In the auctions for such power supply agreements, states including Maharashtra, Bihar, Chhattisgarh, West Bengal and Haryana sought to tie up a cumulative 6,000 MW capacity for the election months to avoid power cuts.
Peak power demand of the country touched a record high of 176.5 gigawatt (GW) on Friday as temperatures soared with the onset of summer. Given the election season, states are also determined to minimise power cuts till the polls. Friday’s peak demand was 11.6% higher than the demand recorded on the same day in 2018.
Power demand in Karnataka was up 30% from the same day a year ago. Other major states registering high growth in consumption were Odisha (23.1%), West Bengal (18.9%), Bihar (17.7%), Uttar Pradesh (17.1%), Madhya Pradesh (15.2%), and Gujarat (12.6%). As FE reported in March, states had started making arrangements to tie up with power suppliers on a short-term basis for election months at prices much higher what than they normally pay.
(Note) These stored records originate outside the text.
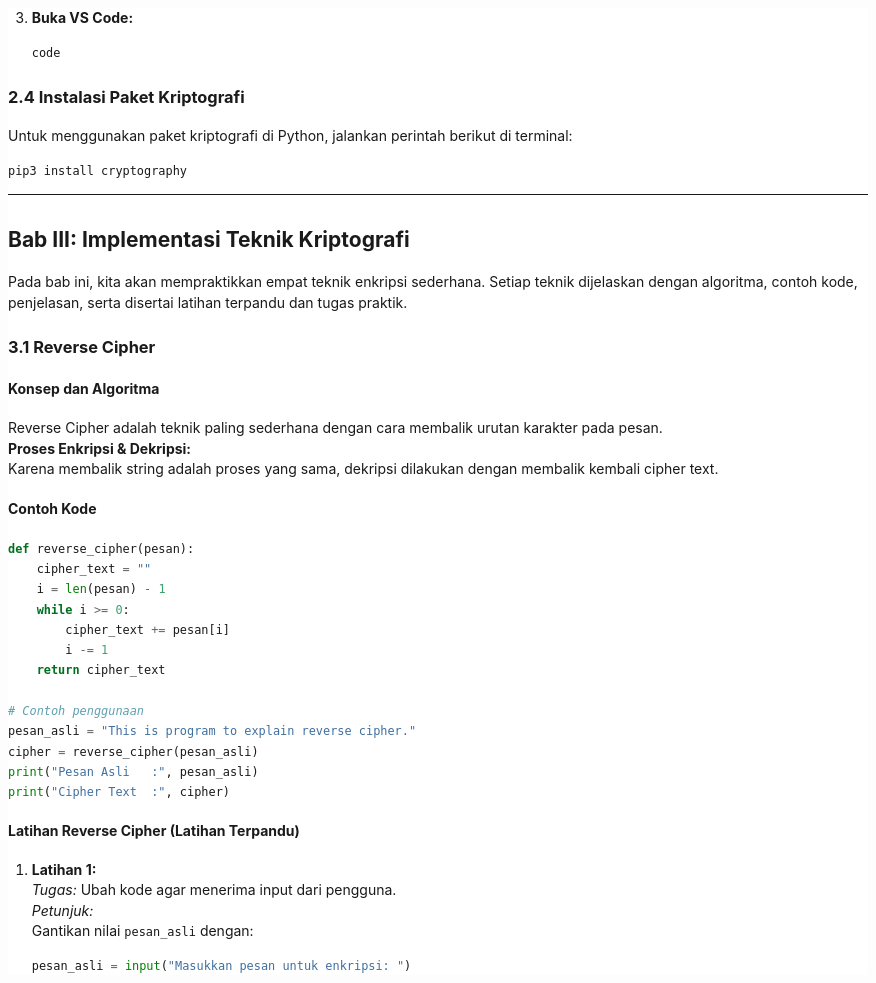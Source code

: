 3. **Buka VS Code:**
   ```bash
   code
   ```

### 2.4 Instalasi Paket Kriptografi

Untuk menggunakan paket kriptografi di Python, jalankan perintah berikut di terminal:
```bash
pip3 install cryptography
```

---

## Bab III: Implementasi Teknik Kriptografi

Pada bab ini, kita akan mempraktikkan empat teknik enkripsi sederhana. Setiap teknik dijelaskan dengan algoritma, contoh kode, penjelasan, serta disertai latihan terpandu dan tugas praktik.

### 3.1 Reverse Cipher

#### Konsep dan Algoritma

Reverse Cipher adalah teknik paling sederhana dengan cara membalik urutan karakter pada pesan.  
**Proses Enkripsi & Dekripsi:**  
Karena membalik string adalah proses yang sama, dekripsi dilakukan dengan membalik kembali cipher text.

#### Contoh Kode
```python
def reverse_cipher(pesan):
    cipher_text = ""
    i = len(pesan) - 1
    while i >= 0:
        cipher_text += pesan[i]
        i -= 1
    return cipher_text

# Contoh penggunaan
pesan_asli = "This is program to explain reverse cipher."
cipher = reverse_cipher(pesan_asli)
print("Pesan Asli   :", pesan_asli)
print("Cipher Text  :", cipher)
```

#### Latihan Reverse Cipher (Latihan Terpandu)

1. **Latihan 1:**  
   *Tugas:* Ubah kode agar menerima input dari pengguna.  
   *Petunjuk:*  
   Gantikan nilai `pesan_asli` dengan:
   ```python
   pesan_asli = input("Masukkan pesan untuk enkripsi: ")
   ```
While the average all-India price at which states procured non-renewable power in FY18 was Rs 3.53 per unit, the price range for these bilateral power deals ranged between Rs 4.45 per unit and Rs 8.5 per unit. In the auctions for such power supply agreements, states including Maharashtra, Bihar, Chhattisgarh, West Bengal and Haryana sought to tie up a cumulative 6,000 MW capacity for the election months to avoid power cuts. The rise in power demand coincides with the addition of 2.62 crore household connections under the government’s Saubhagya scheme. According to government’s meteorological department, the highest maximum temperature of 46.6 degree Celsius was recorded at Khargone in Madhya Pradesh on Friday.
Although power demand increased, the average price of spot power in the Indian Energy Exchange (IEX) for Friday was Rs 3.3 per unit, 25% lower than the same day last year. While the highest power price in the spot market on Friday was Rs 4.5 per unit, the same last year was Rs 6.8 per unit. Experts have pointed out that states are growing cautious about fluctuating exchange power prices, which had breached the Rs 10 per unit mark several times last year due to surge in electricity demand and coal supply issue at a number of power plants.